The central tension arises from the narrator's past inability to perceive the true nature of the caryatids, or the women they represent. They describe these figures with "white, blindfolded, rigid faces," indicating a lack of awareness or willful ignorance. The narrator confesses to feeling their "frailty," comparing it to "burnt aluminium" and a "gas-lamp mantle," which highlights a delicate, almost ephemeral vulnerability. This perception of fragility, however, is contrasted with the immense weight they are bearing.
The most striking craft element is the juxtaposition of the women's perceived frailty against the overwhelming, "massive, starless, mid-fall, falling Heaven of granite." This immense, crushing weight is "stopped, as if in a snapshot, By their hair." The image is powerful, suggesting that despite their delicate appearance, these women are enduring an impossible, cosmic burden, held back only by the most superficial aspect of their being. The narrator's past failure to see this, blinded by their own need for certainty, underscores the tragic beauty of their stoic endurance.
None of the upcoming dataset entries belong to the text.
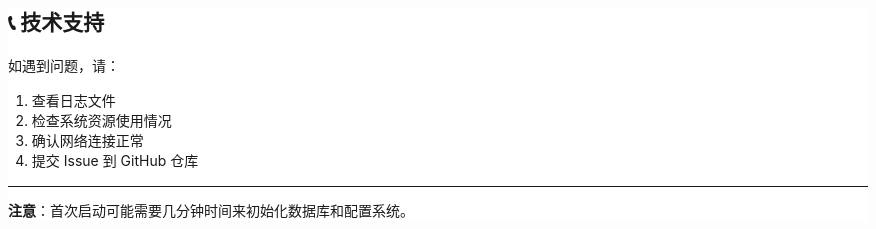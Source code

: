 ## 📞 技术支持

如遇到问题，请：

1. 查看日志文件
2. 检查系统资源使用情况
3. 确认网络连接正常
4. 提交 Issue 到 GitHub 仓库

---

**注意**：首次启动可能需要几分钟时间来初始化数据库和配置系统。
These lyrics resonate because they capture a profound disconnect between outward appearance and inner strength, between perceived fragility and immense, unseen labor. The narrator's retrospective realization of their own blindness, their "missed everything" in the face of such monumental, silent struggle, lends a poignant, almost regretful depth. The poem uses stark, almost brutal imagery to convey the crushing weight of existence and the quiet, often overlooked, strength of those who bear it.